:: Goal of the exercise ::
Check each line of the entries for the string "version". Report only how many lines have it.

:: Data for the task ::

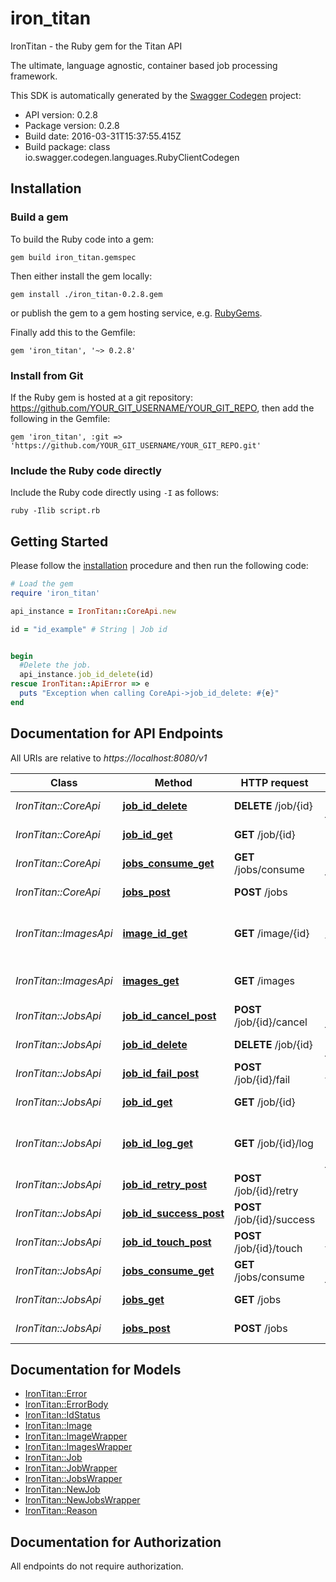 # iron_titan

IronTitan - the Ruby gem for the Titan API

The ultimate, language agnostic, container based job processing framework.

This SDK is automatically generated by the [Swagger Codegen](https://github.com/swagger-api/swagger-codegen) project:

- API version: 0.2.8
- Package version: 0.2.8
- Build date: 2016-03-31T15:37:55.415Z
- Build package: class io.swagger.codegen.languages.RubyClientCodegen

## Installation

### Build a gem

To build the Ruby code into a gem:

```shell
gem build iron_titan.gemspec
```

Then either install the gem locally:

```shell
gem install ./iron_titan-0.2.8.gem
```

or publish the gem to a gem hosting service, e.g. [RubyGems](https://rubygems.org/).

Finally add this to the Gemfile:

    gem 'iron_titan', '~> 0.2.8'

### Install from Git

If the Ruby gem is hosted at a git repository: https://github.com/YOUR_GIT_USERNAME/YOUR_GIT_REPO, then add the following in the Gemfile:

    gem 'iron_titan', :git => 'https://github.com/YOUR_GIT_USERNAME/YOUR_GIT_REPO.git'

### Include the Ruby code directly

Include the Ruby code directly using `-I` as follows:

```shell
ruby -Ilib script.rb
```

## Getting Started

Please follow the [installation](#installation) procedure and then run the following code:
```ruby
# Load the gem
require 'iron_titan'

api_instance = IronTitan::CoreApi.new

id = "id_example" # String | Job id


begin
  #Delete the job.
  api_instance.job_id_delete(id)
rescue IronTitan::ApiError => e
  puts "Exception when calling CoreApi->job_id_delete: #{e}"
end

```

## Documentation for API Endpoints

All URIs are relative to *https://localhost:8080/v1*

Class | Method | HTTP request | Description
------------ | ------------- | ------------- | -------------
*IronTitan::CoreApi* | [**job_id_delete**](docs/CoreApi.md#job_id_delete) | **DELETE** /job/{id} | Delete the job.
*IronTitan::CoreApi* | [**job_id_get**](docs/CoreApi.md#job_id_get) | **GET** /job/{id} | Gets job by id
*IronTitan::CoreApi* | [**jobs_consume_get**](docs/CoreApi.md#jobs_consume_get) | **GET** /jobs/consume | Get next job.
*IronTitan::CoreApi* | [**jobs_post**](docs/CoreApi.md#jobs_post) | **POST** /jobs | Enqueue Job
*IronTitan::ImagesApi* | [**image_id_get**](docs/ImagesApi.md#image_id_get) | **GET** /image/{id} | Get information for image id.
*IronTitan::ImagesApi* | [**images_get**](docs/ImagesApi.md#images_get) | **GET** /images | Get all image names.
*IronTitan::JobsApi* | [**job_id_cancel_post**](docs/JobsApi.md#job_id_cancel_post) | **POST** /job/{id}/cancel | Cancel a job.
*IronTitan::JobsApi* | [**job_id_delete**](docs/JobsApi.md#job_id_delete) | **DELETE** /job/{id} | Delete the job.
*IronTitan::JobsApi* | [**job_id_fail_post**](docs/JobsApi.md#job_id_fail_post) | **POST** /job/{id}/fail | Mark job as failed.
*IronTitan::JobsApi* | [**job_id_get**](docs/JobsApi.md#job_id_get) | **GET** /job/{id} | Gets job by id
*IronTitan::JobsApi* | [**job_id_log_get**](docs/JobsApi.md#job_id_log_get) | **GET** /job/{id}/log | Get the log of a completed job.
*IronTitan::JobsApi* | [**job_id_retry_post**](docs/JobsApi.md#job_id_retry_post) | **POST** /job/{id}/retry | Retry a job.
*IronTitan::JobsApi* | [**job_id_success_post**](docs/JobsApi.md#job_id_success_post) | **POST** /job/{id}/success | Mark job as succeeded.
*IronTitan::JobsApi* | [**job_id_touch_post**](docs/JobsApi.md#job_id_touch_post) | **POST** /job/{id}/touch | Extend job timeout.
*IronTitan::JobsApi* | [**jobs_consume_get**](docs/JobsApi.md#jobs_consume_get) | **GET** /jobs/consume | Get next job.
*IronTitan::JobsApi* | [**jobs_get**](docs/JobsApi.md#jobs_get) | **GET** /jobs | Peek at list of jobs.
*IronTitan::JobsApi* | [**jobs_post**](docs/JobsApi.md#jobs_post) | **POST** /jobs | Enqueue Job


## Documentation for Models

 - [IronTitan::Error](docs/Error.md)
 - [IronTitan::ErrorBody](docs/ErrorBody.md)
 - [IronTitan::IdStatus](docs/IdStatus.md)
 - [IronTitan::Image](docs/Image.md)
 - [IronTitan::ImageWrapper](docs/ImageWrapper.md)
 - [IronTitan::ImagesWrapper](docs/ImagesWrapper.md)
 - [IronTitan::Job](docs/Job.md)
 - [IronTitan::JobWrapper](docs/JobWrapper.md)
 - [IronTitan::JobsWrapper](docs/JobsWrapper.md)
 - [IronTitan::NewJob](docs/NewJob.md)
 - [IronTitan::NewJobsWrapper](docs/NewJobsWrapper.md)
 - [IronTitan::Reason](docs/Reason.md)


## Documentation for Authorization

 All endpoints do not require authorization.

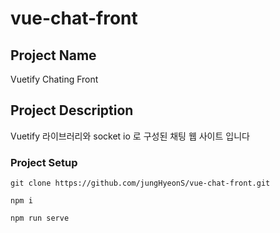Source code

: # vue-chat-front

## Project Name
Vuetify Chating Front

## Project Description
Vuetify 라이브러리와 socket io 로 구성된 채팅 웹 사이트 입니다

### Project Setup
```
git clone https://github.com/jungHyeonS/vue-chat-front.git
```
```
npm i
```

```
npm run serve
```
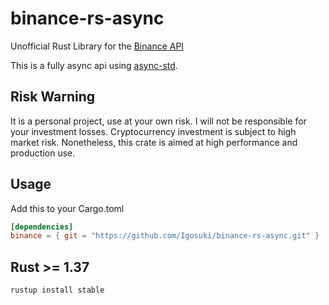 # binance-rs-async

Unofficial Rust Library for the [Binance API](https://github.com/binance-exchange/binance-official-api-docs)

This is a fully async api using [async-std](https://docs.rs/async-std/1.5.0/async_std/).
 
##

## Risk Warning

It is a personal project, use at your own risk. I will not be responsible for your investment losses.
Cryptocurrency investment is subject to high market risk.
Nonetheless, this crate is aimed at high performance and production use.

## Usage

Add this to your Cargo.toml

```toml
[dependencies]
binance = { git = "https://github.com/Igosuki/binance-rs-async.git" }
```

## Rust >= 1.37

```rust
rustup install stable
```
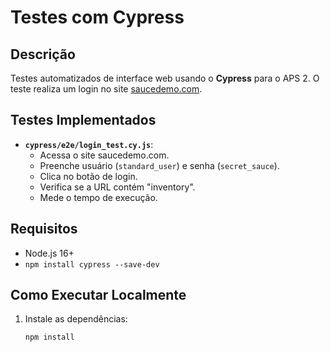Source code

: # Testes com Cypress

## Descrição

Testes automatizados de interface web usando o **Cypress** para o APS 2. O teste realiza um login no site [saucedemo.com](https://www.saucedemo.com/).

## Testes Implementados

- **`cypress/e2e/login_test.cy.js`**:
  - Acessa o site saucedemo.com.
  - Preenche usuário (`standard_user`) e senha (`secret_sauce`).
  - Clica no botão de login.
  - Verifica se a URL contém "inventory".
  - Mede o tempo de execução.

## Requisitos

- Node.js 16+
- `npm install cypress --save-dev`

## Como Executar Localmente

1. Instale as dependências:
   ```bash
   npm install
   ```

:: Task solution ::
2